:: THE PROBLEM ::
Print every record exactly as it appears. Leave the pictures out.

_ _ _

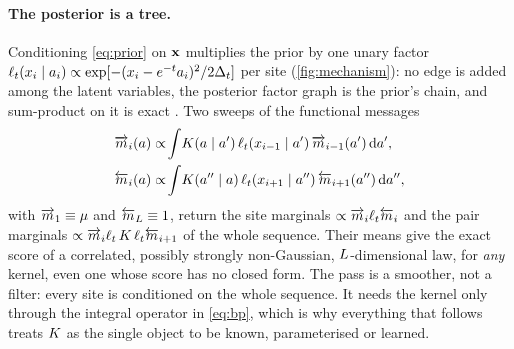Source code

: \paragraph{The posterior is a tree.}
Conditioning \cref{eq:prior} on $\vx$ multiplies the prior by one unary factor
$\like(x_i\mid a_i)\propto\exp[-(x_i-e^{-t}a_i)^2/2\Dt]$ per site (\cref{fig:mechanism}): no
edge is added among the latent variables, the posterior factor graph is the prior's chain, and
sum-product on it is exact \citep{pearl1988probabilistic,kschischang2001factor}. Two sweeps of
the functional messages
\begin{equation}
\begin{aligned}
  \lmsg_i(a)&\propto\!\int\!\kernel(a\mid a')\,\like(x_{i-1}\mid a')\,\lmsg_{i-1}(a')\dd a',\\
  \rmsg_i(a)&\propto\!\int\!\kernel(a''\mid a)\,\like(x_{i+1}\mid a'')\,\rmsg_{i+1}(a'')\dd a'',
\end{aligned}
\label{eq:bp}
\end{equation}
with $\lmsg_1\equiv\mu$ and $\rmsg_{\nsites}\equiv1$, return the site marginals
$\propto\lmsg_i\like\rmsg_i$ and the pair marginals $\propto\lmsg_i\like\,\kernel\,\like\rmsg_{i+1}$
of the whole sequence. Their means give the exact score of a correlated, possibly strongly
non-Gaussian, $\nsites$-dimensional law, for \emph{any} kernel, even one whose score has no closed
form. The pass is a smoother, not a filter: every site is conditioned on the whole sequence. It
needs the kernel only through the integral operator in \cref{eq:bp}, which is why everything
that follows treats $\kernel$ as the single object to be known, parameterised or learned.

_ _ _

:: OUTPUT ::
Source code

: \paragraph{The posterior is a tree.}
Conditioning \cref{eq:prior} on $\vx$ multiplies the prior by one unary factor
$\like(x_i\mid a_i)\propto\exp[-(x_i-e^{-t}a_i)^2/2\Dt]$ per site (\cref{fig:mechanism}): no
edge is added among the latent variables, the posterior factor graph is the prior's chain, and
sum-product on it is exact \citep{pearl1988probabilistic,kschischang2001factor}. Two sweeps of
the functional messages
\begin{equation}
\begin{aligned}
  \lmsg_i(a)&\propto\!\int\!\kernel(a\mid a')\,\like(x_{i-1}\mid a')\,\lmsg_{i-1}(a')\dd a',\\
  \rmsg_i(a)&\propto\!\int\!\kernel(a''\mid a)\,\like(x_{i+1}\mid a'')\,\rmsg_{i+1}(a'')\dd a'',
\end{aligned}
\label{eq:bp}
\end{equation}
with $\lmsg_1\equiv\mu$ and $\rmsg_{\nsites}\equiv1$, return the site marginals
$\propto\lmsg_i\like\rmsg_i$ and the pair marginals $\propto\lmsg_i\like\,\kernel\,\like\rmsg_{i+1}$
of the whole sequence. Their means give the exact score of a correlated, possibly strongly
non-Gaussian, $\nsites$-dimensional law, for \emph{any} kernel, even one whose score has no closed
form. The pass is a smoother, not a filter: every site is conditioned on the whole sequence. It
needs the kernel only through the integral operator in \cref{eq:bp}, which is why everything
that follows treats $\kernel$ as the single object to be known, parameterised or learned.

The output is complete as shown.